I look at him, waiting for him to go on. But he doesn’t.

“That’s it? She murdered you and now you’re best friends. What the hell happened back then?”

“It’s not something I’m proud of,” he says. “I don’t really want to talk about it.”

“I’ve killed pretty much everything in this world and the next that can be killed. I’m all out of judgment.”

He sits up with a wan smile on his face.

“Liliane and I lived and worked together for many years and were happy. But in the end, she suspected me of an infidelity.”

“Was she right?”

He nods.

“With the wife of a police official. She was lovely. And I didn’t much care for the police of that time. You must understand that.”

“I do. So, what happened?”

“I was old. I felt the years acutely. People died early and often badly back then. There were dozens of patent medicines at the time that promised revivification. But they were all frauds. I experimented with mesmerism. Electricity was all the rage. I experimented with animals. Old ones. Sick ones. To see if I could reenergize them.
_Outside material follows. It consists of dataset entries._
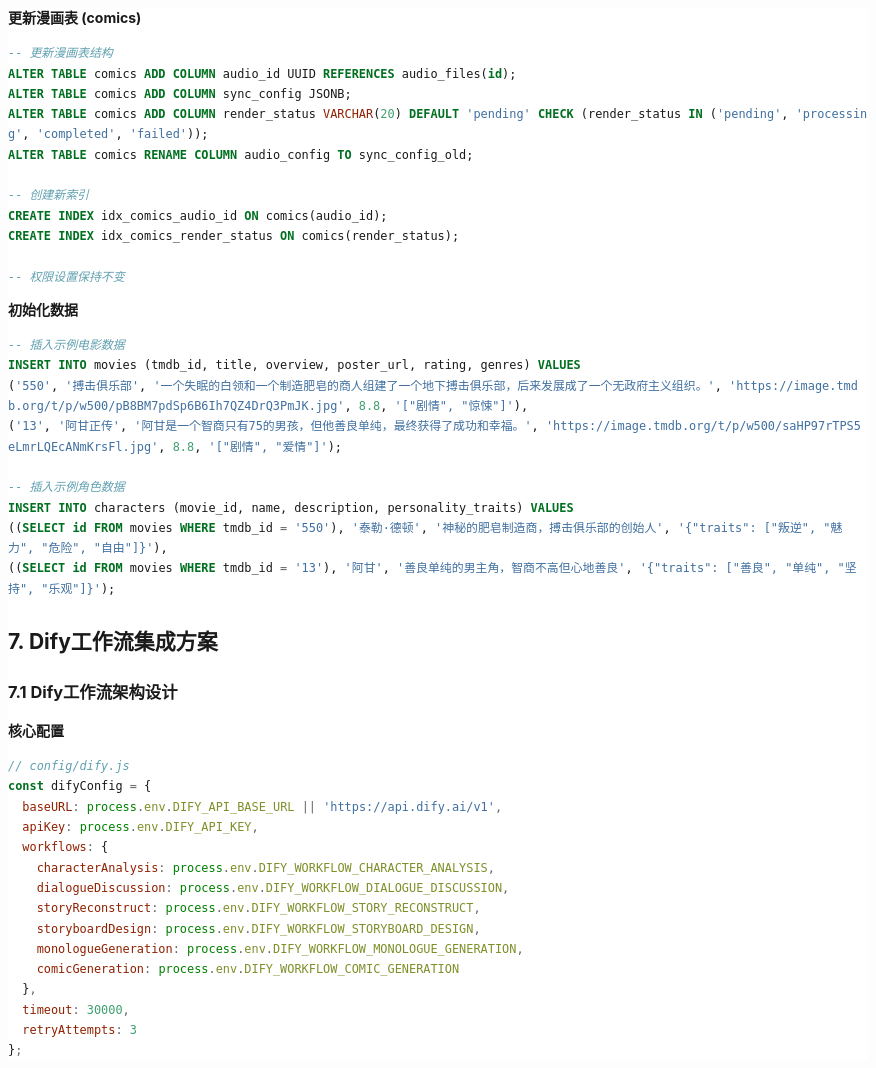 **更新漫画表 (comics)**

```sql
-- 更新漫画表结构
ALTER TABLE comics ADD COLUMN audio_id UUID REFERENCES audio_files(id);
ALTER TABLE comics ADD COLUMN sync_config JSONB;
ALTER TABLE comics ADD COLUMN render_status VARCHAR(20) DEFAULT 'pending' CHECK (render_status IN ('pending', 'processing', 'completed', 'failed'));
ALTER TABLE comics RENAME COLUMN audio_config TO sync_config_old;

-- 创建新索引
CREATE INDEX idx_comics_audio_id ON comics(audio_id);
CREATE INDEX idx_comics_render_status ON comics(render_status);

-- 权限设置保持不变
```

**初始化数据**

```sql
-- 插入示例电影数据
INSERT INTO movies (tmdb_id, title, overview, poster_url, rating, genres) VALUES
('550', '搏击俱乐部', '一个失眠的白领和一个制造肥皂的商人组建了一个地下搏击俱乐部，后来发展成了一个无政府主义组织。', 'https://image.tmdb.org/t/p/w500/pB8BM7pdSp6B6Ih7QZ4DrQ3PmJK.jpg', 8.8, '["剧情", "惊悚"]'),
('13', '阿甘正传', '阿甘是一个智商只有75的男孩，但他善良单纯，最终获得了成功和幸福。', 'https://image.tmdb.org/t/p/w500/saHP97rTPS5eLmrLQEcANmKrsFl.jpg', 8.8, '["剧情", "爱情"]');

-- 插入示例角色数据
INSERT INTO characters (movie_id, name, description, personality_traits) VALUES
((SELECT id FROM movies WHERE tmdb_id = '550'), '泰勒·德顿', '神秘的肥皂制造商，搏击俱乐部的创始人', '{"traits": ["叛逆", "魅力", "危险", "自由"]}'),
((SELECT id FROM movies WHERE tmdb_id = '13'), '阿甘', '善良单纯的男主角，智商不高但心地善良', '{"traits": ["善良", "单纯", "坚持", "乐观"]}');
```

## 7. Dify工作流集成方案

### 7.1 Dify工作流架构设计

**核心配置**
```javascript
// config/dify.js
const difyConfig = {
  baseURL: process.env.DIFY_API_BASE_URL || 'https://api.dify.ai/v1',
  apiKey: process.env.DIFY_API_KEY,
  workflows: {
    characterAnalysis: process.env.DIFY_WORKFLOW_CHARACTER_ANALYSIS,
    dialogueDiscussion: process.env.DIFY_WORKFLOW_DIALOGUE_DISCUSSION,
    storyReconstruct: process.env.DIFY_WORKFLOW_STORY_RECONSTRUCT,
    storyboardDesign: process.env.DIFY_WORKFLOW_STORYBOARD_DESIGN,
    monologueGeneration: process.env.DIFY_WORKFLOW_MONOLOGUE_GENERATION,
    comicGeneration: process.env.DIFY_WORKFLOW_COMIC_GENERATION
  },
  timeout: 30000,
  retryAttempts: 3
};
```
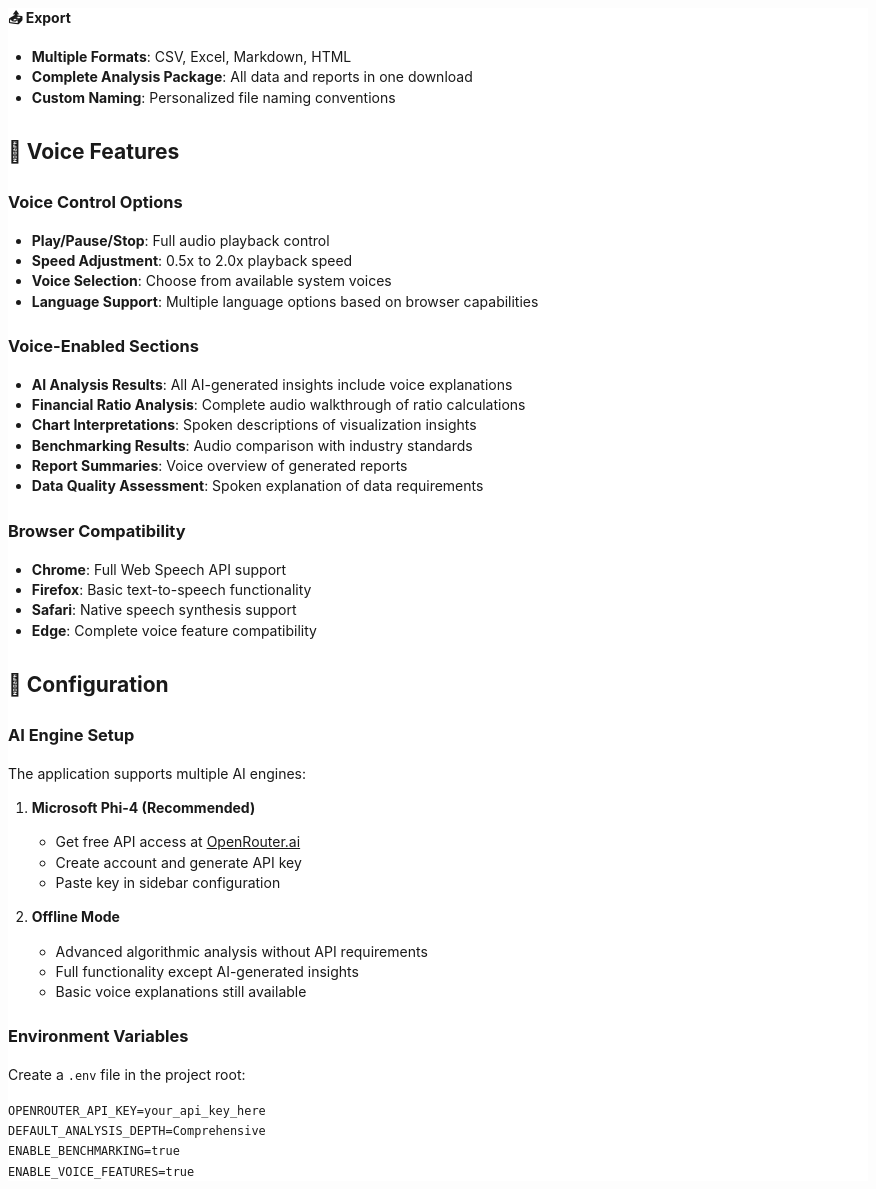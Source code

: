 #### 📤 Export
- **Multiple Formats**: CSV, Excel, Markdown, HTML
- **Complete Analysis Package**: All data and reports in one download
- **Custom Naming**: Personalized file naming conventions

## 🎤 Voice Features

### Voice Control Options
- **Play/Pause/Stop**: Full audio playback control
- **Speed Adjustment**: 0.5x to 2.0x playback speed
- **Voice Selection**: Choose from available system voices
- **Language Support**: Multiple language options based on browser capabilities

### Voice-Enabled Sections
- **AI Analysis Results**: All AI-generated insights include voice explanations
- **Financial Ratio Analysis**: Complete audio walkthrough of ratio calculations
- **Chart Interpretations**: Spoken descriptions of visualization insights
- **Benchmarking Results**: Audio comparison with industry standards
- **Report Summaries**: Voice overview of generated reports
- **Data Quality Assessment**: Spoken explanation of data requirements

### Browser Compatibility
- **Chrome**: Full Web Speech API support
- **Firefox**: Basic text-to-speech functionality
- **Safari**: Native speech synthesis support
- **Edge**: Complete voice feature compatibility

## 🔧 Configuration

### AI Engine Setup

The application supports multiple AI engines:

1. **Microsoft Phi-4 (Recommended)**
   - Get free API access at [OpenRouter.ai](https://openrouter.ai/)
   - Create account and generate API key
   - Paste key in sidebar configuration

2. **Offline Mode**
   - Advanced algorithmic analysis without API requirements
   - Full functionality except AI-generated insights
   - Basic voice explanations still available

### Environment Variables

Create a `.env` file in the project root:

```env
OPENROUTER_API_KEY=your_api_key_here
DEFAULT_ANALYSIS_DEPTH=Comprehensive
ENABLE_BENCHMARKING=true
ENABLE_VOICE_FEATURES=true
```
I experimented on myself with repeated shocks of different voltages to different parts of my body.”

“Did any of it help?”

“A few things. In small ways and not for very long. Finally I came across a formula in an obscure British pamphlet on folk medicine. I recognized some of the formulae as coming from ancient alchemical texts. They had been disguised to appear as simple nostrums. One in particular caught my eye. I’d never seen anything like it before, but I recognized most of the ingredients and thought it might make the ba

sis of what I was looking for.”

“And here you are. I guess it worked.”

He wags a finger at me.

“No. It didn’t. But I kept working with it. Modifying it to increase its potency. One particular batch demonstrated a dramatic effect. Overnight, the spots on my hands disappeared. My vision improved and I felt my old strength restored. But, as with my other successes, the effects wore off quickly.”

“Something like that could drive a person a little crazy.”

“It did. I think that’s what prompted my affair. The fear of death. The scent of the grave.”

“But you obviously came up with something that worked.”

“Never. I was a complete failure. Nothing I tried worked for more than a few hours. A day at most. I was despondent. And the more despondent I became, the more the affair intensified.”

“So, who figured out the secret?”

“Liliane. Just before she poisoned me.”

He leaves that floating in the air while he pours more wine.

“I had prepared a new potion from my most promising experiments. But it wasn’t a fast process. The potion had to age for a few days in a cool, darkened cabinet. I believe it was during those few days that Liliane learned of the affair.”

I try to picture him old and dying. I don’t like it.

“She spiked your formula, didn’t she?”